> [Task data]:
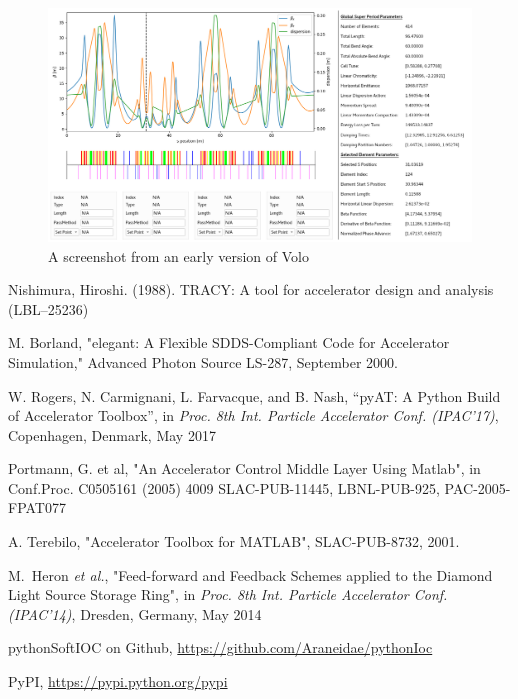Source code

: \documentclass[a4paper,
               keeplastbox,   %
               ]{jacow}
\begin{document}
\begin{figure}[!hbt]
    \centering
    \includegraphics*[width=\columnwidth]{volo}

    \caption{A screenshot from an early version of Volo}
    \label{fig:volo}
\end{figure}

\begin{thebibliography}{9}                                                      
                  
    Nishimura, Hiroshi. (1988). TRACY: A tool for accelerator design and analysis (LBL--25236)

    M. Borland, "elegant: A Flexible SDDS-Compliant Code for Accelerator Simulation," Advanced Photon Source LS-287, September 2000.
      
    W. Rogers, N. Carmignani, L. Farvacque, and B. Nash,
    \textquotedblleft{pyAT: A Python Build of Accelerator Toolbox}\textquotedblright,
    in \emph{Proc. 8th Int. Particle Accelerator Conf. (IPAC'17)}, 
    Copenhagen, Denmark, May 2017

     Portmann, G. et al, "An Accelerator Control Middle Layer Using Matlab", 
     in Conf.Proc. C0505161 (2005) 4009 SLAC-PUB-11445, LBNL-PUB-925, PAC-2005-FPAT077 
     
    A. Terebilo, "Accelerator Toolbox for MATLAB", SLAC-PUB-8732, 2001.   
    
  M.~Heron {\it et al.},
  "Feed-forward and Feedback Schemes applied to the Diamond Light Source Storage Ring",
      in \emph{Proc. 8th Int. Particle Accelerator Conf. (IPAC'14)}, 
    Dresden, Germany, May 2014

    pythonSoftIOC on Github, \url{https://github.com/Araneidae/pythonIoc} 
    
    PyPI, \url{https://pypi.python.org/pypi} 
                                                  
\end{thebibliography}                                                 
\end{document}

> [Task item]:
Which lines in the records above contain the word "begin"? Copy each one.

> [Completed exercise]:
\begin{document}
\begin{figure}[!hbt]
\begin{thebibliography}{9}                                                      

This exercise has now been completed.